“Pure” Pot Still Irish whiskey is now “Single” Pot Still
In case you missed it. Pure pot still Irish whiskey is now being described at single pot still Irish whiskey. (See the label on Redbreast 15 year old.)
I used the old term during a recent issue of WhiskyNotes and Brendan Buckley, Category Development Director for Irish Distillers, was kind enough to remind me in an email he sent me. I’m posting it below because he explains why the change was made.
Just perusing the latest newsletter and I noticed that you described the latest Midleton releases as ‘pure pot still’ in your byline.
While the term ‘pure pot still’ has been the custom and practice of the Irish whiskey industry for, oh let me see, 200 odd years, it would appear that the TTB has taken umbrage with usage of the term ‘pure’ as it pertains to food and beverages.
This came to a head a few years back when we introduced Redbreast 15 to the US at which time we were obliged by the TTB to drop the prefix ‘pure’.
Arising from this, we opted to use the more industry (and arguably consumer) friendly prefix, ‘single’ to designate that the whiskey was a pot still whiskey from a single distillery.
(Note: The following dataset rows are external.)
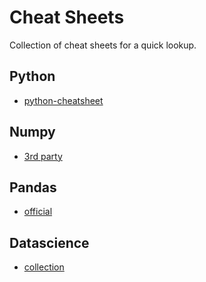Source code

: # Cheat Sheets

Collection of cheat sheets for a quick lookup.

## Python

- [python-cheatsheet](https://gto76.github.io/python-cheatsheet/)

## Numpy

- [3rd party](https://s3.amazonaws.com/assets.datacamp.com/blog_assets/Numpy_Python_Cheat_Sheet.pdf)

## Pandas

- [official](https://pandas.pydata.org/Pandas_Cheat_Sheet.pdf)

## Datascience

- [collection](http://www.utc.fr/~jlaforet/Suppl/python-cheatsheets.pdf)
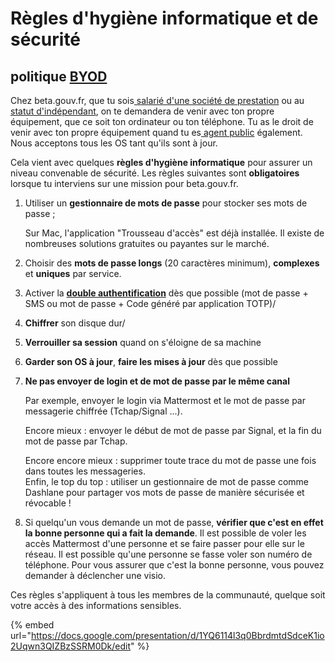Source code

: # Règles d'hygiène informatique et de sécurité

## politique [BYOD](https://fr.wikipedia.org/wiki/Bring\_your\_own\_device)

Chez beta.gouv.fr, que tu sois[ salarié d'une société de prestation](../../../travailler-chez-beta.gouv.fr/les-differents-statuts/salaries-des-societes-de-prestation/) ou au [statut d'indépendant](../../../travailler-chez-beta.gouv.fr/les-differents-statuts/independants-freelances/), on te demandera de venir avec ton propre équipement, que ce soit ton ordinateur ou ton téléphone. Tu as le droit de venir avec ton propre équipement quand tu es[ agent public](../../../travailler-chez-beta.gouv.fr/les-differents-statuts/fonctionnaires-et-contractuels-de-la-fonction-publique.md) également. Nous acceptons tous les OS tant qu'ils sont à jour.

Cela vient avec quelques **règles d'hygiène informatique** pour assurer un niveau convenable de sécurité. Les règles suivantes sont **obligatoires** lorsque tu interviens sur une mission pour beta.gouv.fr.

1.  Utiliser un **gestionnaire de mots de passe** pour stocker ses mots de passe ;

    Sur Mac, l'application "Trousseau d'accès" est déjà installée. Il existe de nombreuses solutions gratuites ou payantes sur le marché.
2. Choisir des **mots de passe longs** (20 caractères minimum), **complexes** et **uniques** par service.
3. Activer la [**double authentification**](https://fr.wikipedia.org/wiki/Double\_authentification) dès que possible (mot de passe + SMS ou mot de passe + Code généré par application TOTP)/
4. **Chiffrer** son disque dur/
5. **Verrouiller sa session** quand on s'éloigne de sa machine
6. **Garder son OS à jour**, **faire les mises à jour** dès que possible
7.  **Ne pas envoyer de login et de mot de passe par le même canal**

    Par exemple, envoyer le login via Mattermost et le mot de passe par messagerie chiffrée (Tchap/Signal ...).

    Encore mieux : envoyer le début de mot de passe par Signal, et la fin du mot de passe par Tchap.

    Encore encore mieux : supprimer toute trace du mot de passe une fois dans toutes les messageries.\
    Enfin, le top du top : utiliser un gestionnaire de mot de passe comme Dashlane pour partager vos mots de passe de manière sécurisée et révocable !
8. Si quelqu'un vous demande un mot de passe, **vérifier que c'est en effet la bonne personne qui a fait la demande**. Il est possible de voler les accès Mattermost d'une personne et se faire passer pour elle sur le réseau. Il est possible qu'une personne se fasse voler son numéro de téléphone. Pour vous assurer que c'est la bonne personne, vous pouvez demander à déclencher une visio.

Ces règles s'appliquent à tous les membres de la communauté, quelque soit votre accès à des informations sensibles.

{% embed url="https://docs.google.com/presentation/d/1YQ6114l3q0BbrdmtdSdceK1io2Uqwn3QIZBzSSRM0Dk/edit" %}
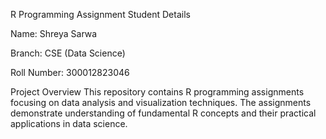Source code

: R Programming Assignment
Student Details

Name: Shreya Sarwa

Branch: CSE (Data Science)

Roll Number: 300012823046

Project Overview
This repository contains R programming assignments focusing on data analysis and visualization techniques. The assignments demonstrate understanding of fundamental R concepts and their practical applications in data science.
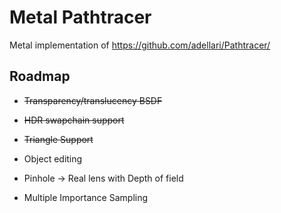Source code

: # Metal Pathtracer
Metal implementation of https://github.com/adellari/Pathtracer/

## Roadmap

- ~~Transparency/translucency BSDF~~

- ~~HDR swapchain support~~

- ~~Triangle Support~~

- Object editing

- Pinhole -> Real lens with Depth of field

- Multiple Importance Sampling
Therefore, if you pick up a bottle of Redbreast 15 you will notice that the label reads ‘single’ rather than ‘pure’.
As a consequence, all of our new pot still releases are now described as ‘Single Pot Still Irish Whiskey’.
Redbreast 12 is still marketed in the US as a ‘pure pot still’ but this has been permitted under a grandfather ruling. I should note that as part of a packaging upgrade project currently underway on Redbreast 12, we will in time transition all labels over to the new descriptor ‘single pot still’.
In truth, the TTB may have done us a favour by encouraging us to adopt a more widely recognised frame of reference and indeed this will be enshrined in new industry regulation which in underway under the auspices of the Irish Spirits Association.
Thanks Brendan for the update and clarification!